The NPAAC Requirements for Laboratories Reporting Tests for the National Cervical Screening Program (First Edition 2017) - [the Requirements] are accessible on the Australian Government Department of Health website at:
The website states:
“The Requirements for Laboratories Reporting Tests for the National Cervical Screening Program (First Edition 2017) set out the minimum requirements for best practice in relation to the HPV NAT and operation of gynaecological cytology services by laboratories participating in cervical screening. This document provides guidance for the additional steps laboratories must take when using HPV NAT alone as a primary screening test in a population of both vaccinated and unvaccinated women.”
Pathologists and medical scientists performing cervical screening tests should ensure that they are familiar with and compliant with the Requirements. Non-compliance with the Requirements may mean that the laboratory would not be accredited to perform cervical screening tests.

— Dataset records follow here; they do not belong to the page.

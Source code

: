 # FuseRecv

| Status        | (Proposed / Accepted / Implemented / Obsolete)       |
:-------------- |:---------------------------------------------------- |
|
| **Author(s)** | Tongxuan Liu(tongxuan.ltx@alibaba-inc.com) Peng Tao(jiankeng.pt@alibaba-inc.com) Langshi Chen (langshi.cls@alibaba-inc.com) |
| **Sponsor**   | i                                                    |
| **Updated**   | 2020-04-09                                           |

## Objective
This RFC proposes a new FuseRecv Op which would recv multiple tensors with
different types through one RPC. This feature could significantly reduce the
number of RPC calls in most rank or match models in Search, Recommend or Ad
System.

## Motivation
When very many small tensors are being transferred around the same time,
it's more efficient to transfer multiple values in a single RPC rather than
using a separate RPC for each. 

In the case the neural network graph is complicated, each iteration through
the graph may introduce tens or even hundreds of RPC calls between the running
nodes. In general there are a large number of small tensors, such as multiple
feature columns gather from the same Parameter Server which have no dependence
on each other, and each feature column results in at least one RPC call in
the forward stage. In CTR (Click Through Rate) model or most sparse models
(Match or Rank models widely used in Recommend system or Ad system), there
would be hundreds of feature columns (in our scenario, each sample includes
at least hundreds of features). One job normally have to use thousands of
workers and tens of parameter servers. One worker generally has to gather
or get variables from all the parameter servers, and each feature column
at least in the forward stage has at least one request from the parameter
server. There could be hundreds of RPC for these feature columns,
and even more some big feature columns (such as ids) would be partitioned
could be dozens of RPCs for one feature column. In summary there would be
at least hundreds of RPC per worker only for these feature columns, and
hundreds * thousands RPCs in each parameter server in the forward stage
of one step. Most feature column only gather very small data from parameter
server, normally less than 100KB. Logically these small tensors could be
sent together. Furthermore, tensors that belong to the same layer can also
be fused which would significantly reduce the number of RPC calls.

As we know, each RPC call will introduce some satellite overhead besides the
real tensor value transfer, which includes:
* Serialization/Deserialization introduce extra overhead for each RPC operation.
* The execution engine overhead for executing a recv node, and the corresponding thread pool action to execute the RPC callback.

It is important to use the current version of the Requirements. The current version of the Requirements is the First Edition (2017). This version takes effect from 1 December 2017 and supersedes the Requirements for Gynaecological (Cervical) Cytology and Performance Measures for Australian Laboratories Reporting Cervical Cytology.
The Requirements is a Tier 4 NPAAC document and must be read in conjunction with the Tier 2 document Requirements for Medical Pathology Services and the Tier 4 document Requirements for Medical Testing of Microbial Nucleic Acids.
NPAAC documents, including the Requirements, are available for download on the NPAAC website.
This document sets out the standards for using HPV nucleic acid testing (NAT) as the primary screening method for cervical cancer screening with reflex liquid based cytology (LBC) in cases positive for oncogenic HPV types. Testing of self-collected specimens, of symptomatic women and in the post-treatment setting are also covered.